**EXERCISE REQUIREMENTS**
Every line of the records that contains "productivity" should be tallied, and only the resulting number returned.
*** EXTRACTED MATERIAL Section Begins ***
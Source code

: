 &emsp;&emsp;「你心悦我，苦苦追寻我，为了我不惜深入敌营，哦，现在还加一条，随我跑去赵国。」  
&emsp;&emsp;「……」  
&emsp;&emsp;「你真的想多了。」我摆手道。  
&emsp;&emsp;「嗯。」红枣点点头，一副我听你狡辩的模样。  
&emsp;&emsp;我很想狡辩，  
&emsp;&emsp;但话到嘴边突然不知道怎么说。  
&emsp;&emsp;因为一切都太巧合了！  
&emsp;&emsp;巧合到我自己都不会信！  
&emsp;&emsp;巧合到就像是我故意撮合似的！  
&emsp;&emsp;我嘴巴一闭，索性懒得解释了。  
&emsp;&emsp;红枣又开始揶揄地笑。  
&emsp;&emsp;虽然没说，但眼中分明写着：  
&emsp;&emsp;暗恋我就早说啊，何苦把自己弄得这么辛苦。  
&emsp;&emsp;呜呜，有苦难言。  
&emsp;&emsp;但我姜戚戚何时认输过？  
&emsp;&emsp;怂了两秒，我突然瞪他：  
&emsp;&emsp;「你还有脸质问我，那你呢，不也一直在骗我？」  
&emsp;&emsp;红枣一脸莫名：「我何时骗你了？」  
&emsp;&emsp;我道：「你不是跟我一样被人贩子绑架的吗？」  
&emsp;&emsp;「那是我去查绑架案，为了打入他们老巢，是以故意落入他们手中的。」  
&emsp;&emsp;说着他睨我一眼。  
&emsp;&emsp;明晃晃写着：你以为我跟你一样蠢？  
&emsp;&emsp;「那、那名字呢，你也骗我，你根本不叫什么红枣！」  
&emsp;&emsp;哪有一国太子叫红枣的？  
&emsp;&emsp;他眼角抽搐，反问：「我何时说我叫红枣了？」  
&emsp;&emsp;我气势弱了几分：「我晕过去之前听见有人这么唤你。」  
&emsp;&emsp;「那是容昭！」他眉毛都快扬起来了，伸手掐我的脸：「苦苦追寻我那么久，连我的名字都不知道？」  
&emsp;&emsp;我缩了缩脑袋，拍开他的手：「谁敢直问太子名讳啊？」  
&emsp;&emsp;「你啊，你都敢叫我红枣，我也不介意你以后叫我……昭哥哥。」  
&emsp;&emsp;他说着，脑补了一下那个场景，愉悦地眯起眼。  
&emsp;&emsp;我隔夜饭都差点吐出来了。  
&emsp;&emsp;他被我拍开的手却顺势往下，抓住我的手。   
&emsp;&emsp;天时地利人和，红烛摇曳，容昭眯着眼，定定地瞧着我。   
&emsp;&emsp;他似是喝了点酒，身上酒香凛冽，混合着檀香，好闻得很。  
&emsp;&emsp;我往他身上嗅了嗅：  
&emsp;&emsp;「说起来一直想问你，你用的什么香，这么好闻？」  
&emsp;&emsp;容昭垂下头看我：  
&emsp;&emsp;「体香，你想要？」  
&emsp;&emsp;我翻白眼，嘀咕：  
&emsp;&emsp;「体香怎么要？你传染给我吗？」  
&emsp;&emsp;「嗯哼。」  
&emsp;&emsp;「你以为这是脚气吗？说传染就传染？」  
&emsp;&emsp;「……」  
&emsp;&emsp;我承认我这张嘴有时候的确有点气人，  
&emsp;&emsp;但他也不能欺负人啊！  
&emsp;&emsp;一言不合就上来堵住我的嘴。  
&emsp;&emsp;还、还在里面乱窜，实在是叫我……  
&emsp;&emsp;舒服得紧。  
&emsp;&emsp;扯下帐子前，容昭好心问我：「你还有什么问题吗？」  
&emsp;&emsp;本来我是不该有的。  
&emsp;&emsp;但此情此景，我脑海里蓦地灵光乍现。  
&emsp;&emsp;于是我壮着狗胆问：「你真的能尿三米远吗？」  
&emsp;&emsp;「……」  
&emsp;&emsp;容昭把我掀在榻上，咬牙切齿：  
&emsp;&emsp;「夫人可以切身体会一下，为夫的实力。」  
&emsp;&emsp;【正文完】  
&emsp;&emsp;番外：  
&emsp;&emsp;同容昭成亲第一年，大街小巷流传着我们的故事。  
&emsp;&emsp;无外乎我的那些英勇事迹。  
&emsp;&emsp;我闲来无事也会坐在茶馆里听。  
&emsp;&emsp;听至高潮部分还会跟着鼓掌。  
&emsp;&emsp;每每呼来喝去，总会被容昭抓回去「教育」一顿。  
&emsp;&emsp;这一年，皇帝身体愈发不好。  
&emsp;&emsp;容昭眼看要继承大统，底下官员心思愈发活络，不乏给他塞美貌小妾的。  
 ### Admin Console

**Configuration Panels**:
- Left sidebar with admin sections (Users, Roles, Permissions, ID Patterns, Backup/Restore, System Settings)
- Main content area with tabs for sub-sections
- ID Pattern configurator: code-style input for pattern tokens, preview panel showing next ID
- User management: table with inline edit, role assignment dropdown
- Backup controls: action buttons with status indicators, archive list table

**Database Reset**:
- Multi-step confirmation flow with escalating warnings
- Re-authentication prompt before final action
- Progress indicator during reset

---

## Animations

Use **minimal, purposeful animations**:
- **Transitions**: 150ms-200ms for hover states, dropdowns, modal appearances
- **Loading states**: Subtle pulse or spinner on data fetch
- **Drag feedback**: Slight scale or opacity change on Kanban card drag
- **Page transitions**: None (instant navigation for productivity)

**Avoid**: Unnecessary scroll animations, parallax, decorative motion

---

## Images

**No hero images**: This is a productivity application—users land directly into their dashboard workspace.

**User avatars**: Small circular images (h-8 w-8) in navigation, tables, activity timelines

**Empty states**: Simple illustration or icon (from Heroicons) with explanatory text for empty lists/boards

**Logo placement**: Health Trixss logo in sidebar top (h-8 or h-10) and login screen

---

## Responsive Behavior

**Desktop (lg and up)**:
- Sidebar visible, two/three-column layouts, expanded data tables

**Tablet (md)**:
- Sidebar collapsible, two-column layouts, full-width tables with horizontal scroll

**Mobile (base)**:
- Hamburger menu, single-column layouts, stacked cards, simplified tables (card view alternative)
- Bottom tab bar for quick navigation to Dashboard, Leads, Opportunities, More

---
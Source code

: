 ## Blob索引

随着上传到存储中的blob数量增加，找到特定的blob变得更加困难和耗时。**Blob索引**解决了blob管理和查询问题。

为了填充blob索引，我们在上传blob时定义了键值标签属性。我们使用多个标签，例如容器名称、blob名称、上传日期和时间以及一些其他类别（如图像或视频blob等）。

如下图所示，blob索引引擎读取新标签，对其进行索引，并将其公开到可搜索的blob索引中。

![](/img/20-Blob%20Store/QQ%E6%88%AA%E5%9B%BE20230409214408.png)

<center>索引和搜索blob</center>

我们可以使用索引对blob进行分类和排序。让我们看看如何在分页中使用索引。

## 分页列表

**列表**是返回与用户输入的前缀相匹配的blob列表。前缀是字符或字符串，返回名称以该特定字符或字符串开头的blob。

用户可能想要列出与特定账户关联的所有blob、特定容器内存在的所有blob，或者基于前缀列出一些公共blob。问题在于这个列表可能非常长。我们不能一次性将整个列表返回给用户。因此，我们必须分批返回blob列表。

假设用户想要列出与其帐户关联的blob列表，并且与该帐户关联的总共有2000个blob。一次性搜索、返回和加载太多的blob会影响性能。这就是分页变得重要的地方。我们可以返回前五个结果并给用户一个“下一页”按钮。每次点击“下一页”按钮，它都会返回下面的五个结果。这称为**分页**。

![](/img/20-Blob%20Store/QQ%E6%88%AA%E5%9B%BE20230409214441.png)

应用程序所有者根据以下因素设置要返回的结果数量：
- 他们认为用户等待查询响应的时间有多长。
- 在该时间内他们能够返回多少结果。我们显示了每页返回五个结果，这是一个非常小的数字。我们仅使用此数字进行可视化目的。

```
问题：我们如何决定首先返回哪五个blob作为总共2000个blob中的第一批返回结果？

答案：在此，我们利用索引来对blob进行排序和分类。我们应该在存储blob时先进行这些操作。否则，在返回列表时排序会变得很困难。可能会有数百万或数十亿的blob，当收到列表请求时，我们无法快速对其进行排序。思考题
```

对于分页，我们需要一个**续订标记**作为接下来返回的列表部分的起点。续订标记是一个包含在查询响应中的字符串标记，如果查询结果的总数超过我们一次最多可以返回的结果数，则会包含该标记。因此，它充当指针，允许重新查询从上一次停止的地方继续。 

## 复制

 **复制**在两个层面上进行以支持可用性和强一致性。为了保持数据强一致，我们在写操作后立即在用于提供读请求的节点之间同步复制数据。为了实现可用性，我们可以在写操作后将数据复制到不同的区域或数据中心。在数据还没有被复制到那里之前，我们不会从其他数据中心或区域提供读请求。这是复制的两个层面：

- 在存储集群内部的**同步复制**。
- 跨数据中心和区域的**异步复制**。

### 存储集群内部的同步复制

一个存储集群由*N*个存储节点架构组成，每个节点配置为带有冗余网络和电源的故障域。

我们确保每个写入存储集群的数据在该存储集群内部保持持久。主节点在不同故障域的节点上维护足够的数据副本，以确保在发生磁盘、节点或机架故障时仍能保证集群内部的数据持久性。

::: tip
*** EXTRACTED MATERIAL Section Ends ***
**ANSWER**
2